From what you described your events depends on each other, so you need to run this pipeline with just one worker.

You can do that by setting pipeline.worker: 1 in your pipelines.yml.

1 Like

If there are multiple records which contain a unique record identifier then you can combine them using an aggregate filter. This requires every event go through a single pipeline worker thread, so that they are all processed by a single filter instance.

If the records for an employee all have disparate data then you could have elasticsearch combine them. That is, if there are records for languages, addresses, shoe size, age, etc., but a record never contains both shoe size and address, then you can have logstash write out a file that updates each field using doc_as_upsert and feed that file to elasticsearch using curl (or Invoke-WebRequest on Windows).
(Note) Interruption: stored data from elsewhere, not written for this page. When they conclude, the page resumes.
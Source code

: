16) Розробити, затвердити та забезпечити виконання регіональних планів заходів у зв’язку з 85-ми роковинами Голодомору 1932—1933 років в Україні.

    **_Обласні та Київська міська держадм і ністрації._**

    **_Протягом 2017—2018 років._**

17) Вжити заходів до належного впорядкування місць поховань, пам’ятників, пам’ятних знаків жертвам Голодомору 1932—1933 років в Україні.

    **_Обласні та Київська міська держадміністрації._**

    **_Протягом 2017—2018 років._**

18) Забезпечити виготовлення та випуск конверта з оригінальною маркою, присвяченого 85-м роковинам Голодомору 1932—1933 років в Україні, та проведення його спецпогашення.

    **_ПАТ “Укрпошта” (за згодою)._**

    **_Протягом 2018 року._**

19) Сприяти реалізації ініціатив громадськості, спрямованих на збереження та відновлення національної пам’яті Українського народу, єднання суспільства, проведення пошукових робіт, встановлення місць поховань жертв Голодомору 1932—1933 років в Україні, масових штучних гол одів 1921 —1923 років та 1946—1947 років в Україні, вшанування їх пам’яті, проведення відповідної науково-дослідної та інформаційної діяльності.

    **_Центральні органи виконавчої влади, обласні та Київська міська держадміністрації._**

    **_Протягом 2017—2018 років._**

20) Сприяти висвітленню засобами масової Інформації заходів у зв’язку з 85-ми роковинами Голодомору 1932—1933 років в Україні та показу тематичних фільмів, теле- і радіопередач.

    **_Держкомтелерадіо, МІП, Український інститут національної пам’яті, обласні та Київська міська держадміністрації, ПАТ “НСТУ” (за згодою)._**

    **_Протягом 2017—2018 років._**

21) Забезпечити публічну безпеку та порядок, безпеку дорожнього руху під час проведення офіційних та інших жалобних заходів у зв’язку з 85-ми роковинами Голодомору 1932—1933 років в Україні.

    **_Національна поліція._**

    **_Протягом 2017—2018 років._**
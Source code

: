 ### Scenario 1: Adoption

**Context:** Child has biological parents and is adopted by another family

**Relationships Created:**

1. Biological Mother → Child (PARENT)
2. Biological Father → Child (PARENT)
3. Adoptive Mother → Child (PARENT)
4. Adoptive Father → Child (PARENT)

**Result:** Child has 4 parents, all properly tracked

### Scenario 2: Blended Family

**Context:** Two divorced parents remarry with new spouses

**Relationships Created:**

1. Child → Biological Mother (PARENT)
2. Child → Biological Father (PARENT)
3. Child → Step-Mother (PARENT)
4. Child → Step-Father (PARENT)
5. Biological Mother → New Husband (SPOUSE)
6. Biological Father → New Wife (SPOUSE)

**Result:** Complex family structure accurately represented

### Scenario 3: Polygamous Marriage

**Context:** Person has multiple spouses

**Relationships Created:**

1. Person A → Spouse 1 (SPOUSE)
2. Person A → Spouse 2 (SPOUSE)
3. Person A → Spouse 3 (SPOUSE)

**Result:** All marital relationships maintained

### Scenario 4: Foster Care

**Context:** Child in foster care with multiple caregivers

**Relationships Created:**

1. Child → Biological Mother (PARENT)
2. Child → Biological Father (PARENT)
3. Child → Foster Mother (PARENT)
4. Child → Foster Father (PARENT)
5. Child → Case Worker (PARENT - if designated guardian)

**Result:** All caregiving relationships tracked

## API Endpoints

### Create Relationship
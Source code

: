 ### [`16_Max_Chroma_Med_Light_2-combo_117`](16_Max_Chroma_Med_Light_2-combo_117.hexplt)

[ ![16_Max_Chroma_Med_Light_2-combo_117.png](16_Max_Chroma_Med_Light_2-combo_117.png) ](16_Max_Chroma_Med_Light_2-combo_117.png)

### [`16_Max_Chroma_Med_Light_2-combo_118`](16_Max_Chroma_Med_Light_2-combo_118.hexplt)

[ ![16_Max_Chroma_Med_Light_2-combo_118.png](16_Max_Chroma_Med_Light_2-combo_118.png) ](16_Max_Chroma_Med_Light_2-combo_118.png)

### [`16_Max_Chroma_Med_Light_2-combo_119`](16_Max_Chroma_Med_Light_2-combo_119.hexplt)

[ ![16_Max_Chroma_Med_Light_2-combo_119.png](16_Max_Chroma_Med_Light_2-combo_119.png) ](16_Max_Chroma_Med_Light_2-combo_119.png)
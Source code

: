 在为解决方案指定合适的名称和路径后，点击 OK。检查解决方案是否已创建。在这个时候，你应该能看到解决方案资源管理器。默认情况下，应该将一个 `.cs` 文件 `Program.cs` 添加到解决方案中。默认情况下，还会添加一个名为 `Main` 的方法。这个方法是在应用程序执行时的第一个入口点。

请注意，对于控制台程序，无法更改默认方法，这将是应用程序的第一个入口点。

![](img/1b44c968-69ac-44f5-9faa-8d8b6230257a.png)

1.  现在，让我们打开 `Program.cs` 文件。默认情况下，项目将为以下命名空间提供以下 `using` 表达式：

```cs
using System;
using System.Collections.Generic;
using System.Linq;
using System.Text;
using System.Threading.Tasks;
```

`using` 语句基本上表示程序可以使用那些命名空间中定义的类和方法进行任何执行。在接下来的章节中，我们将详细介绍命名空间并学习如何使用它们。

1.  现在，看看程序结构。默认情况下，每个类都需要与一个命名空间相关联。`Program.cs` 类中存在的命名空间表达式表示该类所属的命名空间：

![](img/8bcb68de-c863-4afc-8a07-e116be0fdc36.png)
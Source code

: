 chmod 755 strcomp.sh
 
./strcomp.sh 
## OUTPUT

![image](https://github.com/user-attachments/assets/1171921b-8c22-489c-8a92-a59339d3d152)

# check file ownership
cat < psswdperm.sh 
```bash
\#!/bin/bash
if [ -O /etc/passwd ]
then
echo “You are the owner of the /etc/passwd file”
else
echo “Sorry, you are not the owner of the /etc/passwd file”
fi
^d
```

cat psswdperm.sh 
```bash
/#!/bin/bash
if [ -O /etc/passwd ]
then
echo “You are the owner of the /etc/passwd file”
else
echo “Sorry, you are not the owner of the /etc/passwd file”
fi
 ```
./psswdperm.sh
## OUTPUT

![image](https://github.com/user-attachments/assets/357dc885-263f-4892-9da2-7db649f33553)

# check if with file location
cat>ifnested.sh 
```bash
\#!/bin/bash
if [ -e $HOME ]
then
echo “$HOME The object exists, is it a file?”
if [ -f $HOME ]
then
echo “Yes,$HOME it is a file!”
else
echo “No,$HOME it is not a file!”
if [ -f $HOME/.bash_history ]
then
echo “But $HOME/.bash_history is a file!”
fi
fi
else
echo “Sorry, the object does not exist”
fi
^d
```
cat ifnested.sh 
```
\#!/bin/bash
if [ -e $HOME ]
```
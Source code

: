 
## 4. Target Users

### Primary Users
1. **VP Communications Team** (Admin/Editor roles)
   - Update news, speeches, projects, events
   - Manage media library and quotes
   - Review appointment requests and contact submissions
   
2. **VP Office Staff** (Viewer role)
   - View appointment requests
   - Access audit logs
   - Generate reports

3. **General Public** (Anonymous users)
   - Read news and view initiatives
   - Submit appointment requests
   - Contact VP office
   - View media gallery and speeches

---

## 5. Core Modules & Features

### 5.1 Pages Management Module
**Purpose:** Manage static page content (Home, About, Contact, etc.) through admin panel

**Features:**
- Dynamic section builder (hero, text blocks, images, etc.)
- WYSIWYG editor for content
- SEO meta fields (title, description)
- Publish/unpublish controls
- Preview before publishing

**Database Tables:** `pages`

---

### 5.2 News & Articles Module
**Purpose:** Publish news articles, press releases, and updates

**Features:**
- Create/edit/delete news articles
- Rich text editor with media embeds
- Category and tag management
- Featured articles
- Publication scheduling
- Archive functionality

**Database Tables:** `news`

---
A little more detail here.

Given that I implemented that using a file output and curl I have to assume that having an elasticsearch output do the equivalent doc_as_upsert does not work the way I wanted it to.

1 Like

reducing pipeline workers will impact on performance, dramatically.

single pipeline works is not an option as I am dealing with large data set

When your events depends on one another, to work with then in Logstash you are required to use just one pipeline worker.

As badger mentioned, the aggregate filter could be used, but this only works with pipeline works equals to one.

If you cannot set pipeline works to 1, then I don't think you can solve this with Logstash.

1 Like